____ Data for this exercise

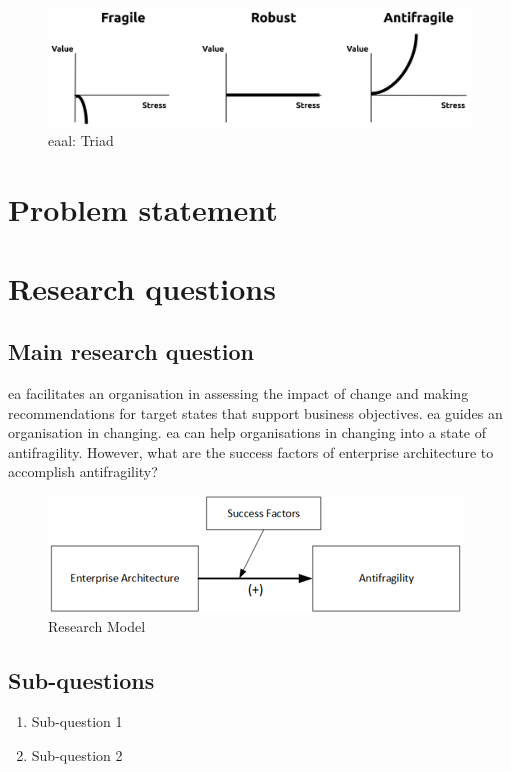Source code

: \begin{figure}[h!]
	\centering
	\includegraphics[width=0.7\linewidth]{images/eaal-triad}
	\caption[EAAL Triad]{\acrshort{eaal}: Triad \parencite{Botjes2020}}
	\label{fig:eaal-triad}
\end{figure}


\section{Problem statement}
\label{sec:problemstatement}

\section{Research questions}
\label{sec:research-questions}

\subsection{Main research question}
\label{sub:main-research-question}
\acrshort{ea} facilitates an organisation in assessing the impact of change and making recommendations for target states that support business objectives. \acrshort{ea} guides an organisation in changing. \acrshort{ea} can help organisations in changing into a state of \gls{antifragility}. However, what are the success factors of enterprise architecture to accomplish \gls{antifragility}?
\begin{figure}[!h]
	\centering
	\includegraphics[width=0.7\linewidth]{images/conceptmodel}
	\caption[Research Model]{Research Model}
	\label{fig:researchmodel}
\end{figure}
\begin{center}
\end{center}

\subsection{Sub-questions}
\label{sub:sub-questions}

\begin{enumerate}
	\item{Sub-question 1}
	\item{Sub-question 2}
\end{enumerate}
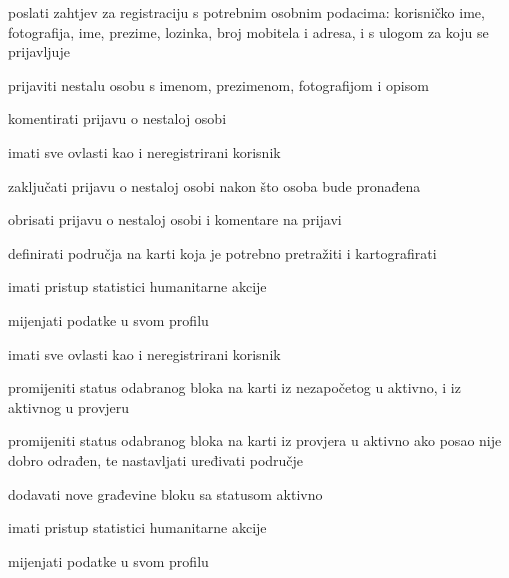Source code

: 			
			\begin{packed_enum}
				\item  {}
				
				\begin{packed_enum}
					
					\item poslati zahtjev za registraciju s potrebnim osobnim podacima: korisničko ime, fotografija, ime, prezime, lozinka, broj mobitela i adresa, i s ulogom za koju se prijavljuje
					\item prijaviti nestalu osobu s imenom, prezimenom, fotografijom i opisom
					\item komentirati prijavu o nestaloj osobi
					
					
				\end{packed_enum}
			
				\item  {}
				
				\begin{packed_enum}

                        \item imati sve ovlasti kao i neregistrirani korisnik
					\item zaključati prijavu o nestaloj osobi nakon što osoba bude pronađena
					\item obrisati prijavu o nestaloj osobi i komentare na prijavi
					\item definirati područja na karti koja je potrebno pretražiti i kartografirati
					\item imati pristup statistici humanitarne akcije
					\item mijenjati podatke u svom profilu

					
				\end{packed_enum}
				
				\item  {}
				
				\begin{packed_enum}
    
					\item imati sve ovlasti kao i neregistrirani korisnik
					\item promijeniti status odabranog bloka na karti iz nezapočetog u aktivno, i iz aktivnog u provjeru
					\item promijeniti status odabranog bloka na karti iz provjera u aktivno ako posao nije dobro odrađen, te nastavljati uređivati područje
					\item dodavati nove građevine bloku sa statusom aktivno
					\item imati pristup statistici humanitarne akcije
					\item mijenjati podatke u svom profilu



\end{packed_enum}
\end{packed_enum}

________

--- Task ---
All of the entries above are to be transcribed word for word, with no pictures included.

--- Finished exercise ---
Source code

: \begin{figure}[h!]
	\centering
	\includegraphics[width=0.7\linewidth]{images/eaal-triad}
	\caption[EAAL Triad]{\acrshort{eaal}: Triad \parencite{Botjes2020}}
	\label{fig:eaal-triad}
\end{figure}


\section{Problem statement}
\label{sec:problemstatement}

\section{Research questions}
\label{sec:research-questions}

\subsection{Main research question}
\label{sub:main-research-question}
\acrshort{ea} facilitates an organisation in assessing the impact of change and making recommendations for target states that support business objectives. \acrshort{ea} guides an organisation in changing. \acrshort{ea} can help organisations in changing into a state of \gls{antifragility}. However, what are the success factors of enterprise architecture to accomplish \gls{antifragility}?
\begin{figure}[!h]
	\centering
	\includegraphics[width=0.7\linewidth]{images/conceptmodel}
	\caption[Research Model]{Research Model}
	\label{fig:researchmodel}
\end{figure}
\begin{center}
\end{center}

\subsection{Sub-questions}
\label{sub:sub-questions}

\begin{enumerate}
	\item{Sub-question 1}
	\item{Sub-question 2}
\end{enumerate}
Source code

: 			
			\begin{packed_enum}
				\item  {}
				
				\begin{packed_enum}
					
					\item poslati zahtjev za registraciju s potrebnim osobnim podacima: korisničko ime, fotografija, ime, prezime, lozinka, broj mobitela i adresa, i s ulogom za koju se prijavljuje
					\item prijaviti nestalu osobu s imenom, prezimenom, fotografijom i opisom
					\item komentirati prijavu o nestaloj osobi
					
					
				\end{packed_enum}
			
				\item  {}
				
				\begin{packed_enum}

                        \item imati sve ovlasti kao i neregistrirani korisnik
					\item zaključati prijavu o nestaloj osobi nakon što osoba bude pronađena
					\item obrisati prijavu o nestaloj osobi i komentare na prijavi
					\item definirati područja na karti koja je potrebno pretražiti i kartografirati
					\item imati pristup statistici humanitarne akcije
					\item mijenjati podatke u svom profilu

					
				\end{packed_enum}
				
				\item  {}
				
				\begin{packed_enum}
    
					\item imati sve ovlasti kao i neregistrirani korisnik
					\item promijeniti status odabranog bloka na karti iz nezapočetog u aktivno, i iz aktivnog u provjeru
					\item promijeniti status odabranog bloka na karti iz provjera u aktivno ako posao nije dobro odrađen, te nastavljati uređivati područje
					\item dodavati nove građevine bloku sa statusom aktivno
					\item imati pristup statistici humanitarne akcije
					\item mijenjati podatke u svom profilu



\end{packed_enum}
\end{packed_enum}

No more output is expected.